窓を開ければ、ひとまず風は入ってくると思いますが、
ただ開ければよいというのではなく、風が通り抜けて
いくという爽やかさを生むコツとは何でしょうか?

まず窓は2か所を開ける必要があります。どちらかの窓から風が入り、どちらかの窓から抜けていきます。
部屋に1か所しか窓がない場合は、その部屋の入口を少しだけでも開けて、その先のどこかに窓を開けられたら
基本的に風は動きます。とくに夏場は高い位置、例えば階段を上った先に窓があればその窓を開けておければ効果的です。

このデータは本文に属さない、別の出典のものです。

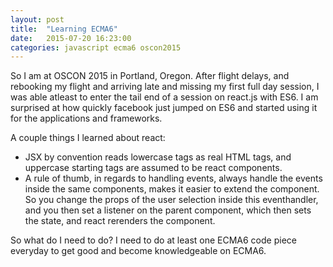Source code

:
 ```yaml
---
layout: post
title:  "Learning ECMA6"
date:   2015-07-20 16:23:00
categories: javascript ecma6 oscon2015
---
```


So I am at OSCON 2015 in Portland, Oregon. After flight delays, and rebooking my flight and arriving late and missing my
first full day session, I was able atleast to enter the tail end of a session on react.js with ES6. I am surprised at how
quickly facebook just jumped on ES6 and started using it for the applications and frameworks.

A couple things I learned about react:


- JSX by convention reads lowercase tags as real HTML tags, and uppercase starting tags are assumed to be react components.
- A rule of thumb, in regards to handling events, always handle the events inside the same components, makes it easier to
extend the component. So you change the props of the user selection inside this eventhandler, and you then set a listener
on the parent component, which then sets the state, and react rerenders the component.

So what do I need to do? I need to do at least one ECMA6 code piece everyday to get good and become knowledgeable on ECMA6.

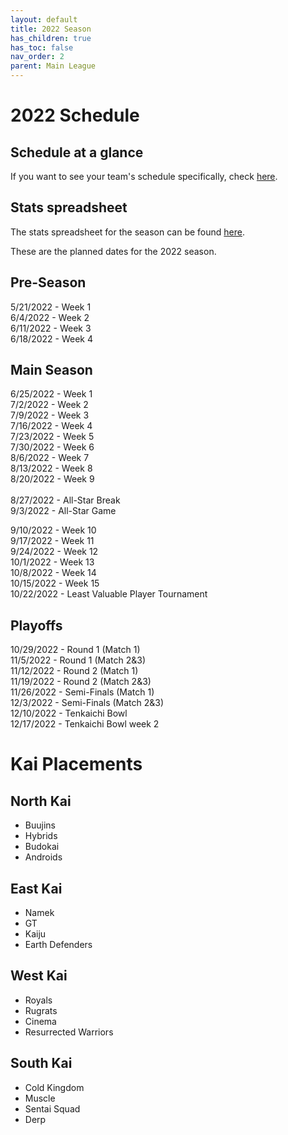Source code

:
 ```yaml
---
layout: default
title: 2022 Season
has_children: true
has_toc: false
nav_order: 2
parent: Main League
---
```


# 2022 Schedule 


## Schedule at a glance

[//]: # ([![]&#40;./images/schedule.png&#41; ]&#40;./images/schedule.png&#41;)

If you want to see your team's schedule specifically, check [here](./scheduleByTeam.md).

## Stats spreadsheet

The stats spreadsheet for the season can be found [here](./stats.md).

These are the planned dates for the 2022 season. 

## Pre-Season
5/21/2022 - Week 1<br />
6/4/2022 - Week 2<br />
6/11/2022 - Week 3<br />
6/18/2022 - Week 4<br />

## Main Season
6/25/2022 - Week 1<br />
7/2/2022 - Week 2<br />
7/9/2022 - Week 3<br />
7/16/2022 - Week 4<br />
7/23/2022 - Week 5<br />
7/30/2022 - Week 6<br />
8/6/2022 - Week 7<br />
8/13/2022 - Week 8<br />
8/20/2022 - Week 9<br />
<br />
8/27/2022 - All-Star Break<br />
9/3/2022 - All-Star Game<br />

9/10/2022 - Week 10<br />
9/17/2022 - Week 11<br />
9/24/2022 - Week 12<br />
10/1/2022 - Week 13<br />
10/8/2022 - Week 14<br />
10/15/2022 - Week 15<br />
10/22/2022 - Least Valuable Player Tournament<br />

## Playoffs

10/29/2022 - Round 1 (Match 1)<br />
11/5/2022 - Round 1 (Match 2&3)<br />
11/12/2022 - Round 2 (Match 1)<br />
11/19/2022 - Round 2 (Match 2&3)<br />
11/26/2022 - Semi-Finals (Match 1)<br />
12/3/2022 - Semi-Finals (Match 2&3)<br />
12/10/2022 - Tenkaichi Bowl<br />
12/17/2022 - Tenkaichi Bowl week 2<br />


# Kai Placements

## North Kai 
* Buujins
* Hybrids
* Budokai
* Androids

## East Kai
* Namek
* GT
* Kaiju
* Earth Defenders

## West Kai
* Royals
* Rugrats
* Cinema
* Resurrected Warriors

## South Kai
* Cold Kingdom
* Muscle
* Sentai Squad
* Derp
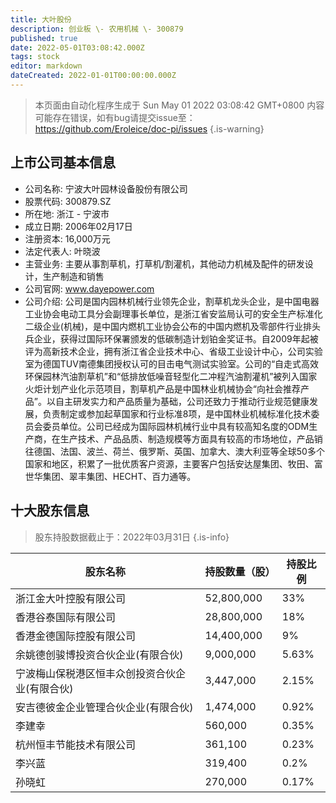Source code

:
 ```yaml
---
title: 大叶股份
description: 创业板 \- 农用机械 \- 300879
published: true
date: 2022-05-01T03:08:42.000Z
tags: stock
editor: markdown
dateCreated: 2022-01-01T00:00:00.000Z
---
```


> 本页面由自动化程序生成于 Sun May 01 2022 03:08:42 GMT+0800
> 内容可能存在错误，如有bug请提交issue至：https://github.com/Eroleice/doc-pi/issues
{.is-warning}

## 上市公司基本信息
- 公司名称: 宁波大叶园林设备股份有限公司
- 股票代码: 300879.SZ
- 所在地: 浙江 - 宁波市
- 成立日期: 2006年02月17日
- 注册资本: 16,000万元
- 法定代表人: 叶晓波
- 主营业务: 主要从事割草机，打草机/割灌机，其他动力机械及配件的研发设计，生产制造和销售
- 公司官网: www.dayepower.com
- 公司介绍: 公司是国内园林机械行业领先企业，割草机龙头企业，是中国电器工业协会电动工具分会副理事长单位，是浙江省安监局认可的安全生产标准化二级企业(机械)，是中国内燃机工业协会公布的中国内燃机及零部件行业排头兵企业，获得过国际环保署颁发的低碳制造计划铂金奖证书。自2009年起被评为高新技术企业，拥有浙江省企业技术中心、省级工业设计中心，公司实验室为德国TUV南德集团授权认可的目击电气测试实验室。公司的“自走式高效环保园林汽油割草机”和“低排放低噪音轻型化二冲程汽油割灌机”被列入国家火炬计划产业化示范项目，割草机产品是中国林业机械协会“向社会推荐产品”。以自主研发实力和产品质量为基础，公司还致力于推动行业规范健康发展，负责制定或参加起草国家和行业标准8项，是中国林业机械标准化技术委员会委员单位。公司已经成为国际园林机械行业中具有较高知名度的ODM生产商，在生产技术、产品品质、制造规模等方面具有较高的市场地位，产品销往德国、法国、波兰、荷兰、俄罗斯、英国、加拿大、澳大利亚等全球50多个国家和地区，积累了一批优质客户资源，主要客户包括安达屋集团、牧田、富世华集团、翠丰集团、HECHT、百力通等。


## 十大股东信息
> 股东持股数据截止于：2022年03月31日
{.is-info}

| 股东名称 | 持股数量（股） | 持股比例 |
| --- | --- | --- |
| 浙江金大叶控股有限公司 | 52,800,000 | 33% |
| 香港谷泰国际有限公司 | 28,800,000 | 18% |
| 香港金德国际控股有限公司 | 14,400,000 | 9% |
| 余姚德创骏博投资合伙企业(有限合伙) | 9,000,000 | 5.63% |
| 宁波梅山保税港区恒丰众创投资合伙企业(有限合伙) | 3,447,000 | 2.15% |
| 安吉德彼金企业管理合伙企业(有限合伙) | 1,474,000 | 0.92% |
| 李建幸 | 560,000 | 0.35% |
| 杭州恒丰节能技术有限公司 | 361,100 | 0.23% |
| 李兴蓝 | 319,400 | 0.2% |
| 孙晓虹 | 270,000 | 0.17% |




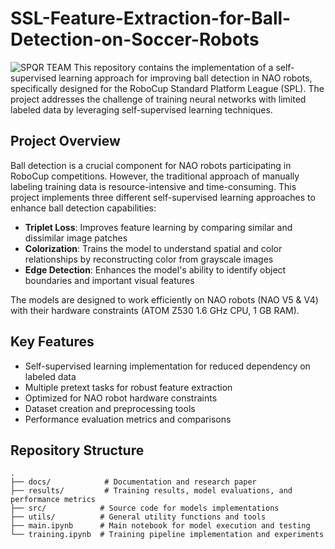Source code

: # SSL-Feature-Extraction-for-Ball-Detection-on-Soccer-Robots

![SPQR TEAM](media/intro.jpg)
This repository contains the implementation of a self-supervised learning approach for improving ball detection in NAO robots, specifically designed for the RoboCup Standard Platform League (SPL). The project addresses the challenge of training neural networks with limited labeled data by leveraging self-supervised learning techniques.

  
## Project Overview

Ball detection is a crucial component for NAO robots participating in RoboCup competitions. However, the traditional approach of manually labeling training data is resource-intensive and time-consuming. This project implements three different self-supervised learning approaches to enhance ball detection capabilities:

- **Triplet Loss**: Improves feature learning by comparing similar and dissimilar image patches
- **Colorization**: Trains the model to understand spatial and color relationships by reconstructing color from grayscale images
- **Edge Detection**: Enhances the model's ability to identify object boundaries and important visual features

The models are designed to work efficiently on NAO robots (NAO V5 & V4) with their hardware constraints (ATOM Z530 1.6 GHz CPU, 1 GB RAM).

## Key Features

- Self-supervised learning implementation for reduced dependency on labeled data
- Multiple pretext tasks for robust feature extraction
- Optimized for NAO robot hardware constraints
- Dataset creation and preprocessing tools
- Performance evaluation metrics and comparisons

## Repository Structure

```
.
├── docs/            # Documentation and research paper
├── results/         # Training results, model evaluations, and performance metrics
├── src/            # Source code for models implementations
├── utils/          # General utility functions and tools
├── main.ipynb      # Main notebook for model execution and testing
└── training.ipynb  # Training pipeline implementation and experiments
```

暖かい空気は高い位置から外に抜けていきます

部屋の入口は閉めておきたいという場合も、ドアであればその下端はアンダーカットといって隙間がありますので、効果はゼロではありません。
また、1か所の窓でもそれが引き違い窓であれば、その左右両方を少しずつ開けるほうが効果的です。
片方だけを大きく開けると、それは通風の心地よさというよりは、むしろ落ち着かない環境にもなりえるため注意が必要です。

これから家を建てるという方へ。

窓はたくさんの種類があります。通風という観点では、「その位置と開け方」がポイントになります
引き違い窓は昔からあって分かりやすいかもしれませんが、今では押して開ける窓、引っ張って開ける窓も一般的です。
回して開ける窓もあります。高い位置では電動式もあります。窓の下側が開く場合もあれば、上側が開く場合もあります。
窓の取り付ける位置によって開けやすさも変わってきます。

そして、忘れてはいけないのが網戸の存在です。夏場、虫が苦手な方には網戸は必須です。
網戸は必ず窓とセットということではなく別注文であることも増えてきました。
そして、アコーディオンカーテンのように伸び縮みするもの、それが横引きであったり、上から降ろすものであったりと様々です。
年代によってその使いやすさや親しみの感覚は多少違うかもしれませんが、網戸もいろんな使い勝手のものがあります。

通風は昔ながらの涼を生み出す知恵ですが、窓の位置、開け方、網戸といった現代の様式と上手く付き合い、その心地よさを手に入れてほしいと思います。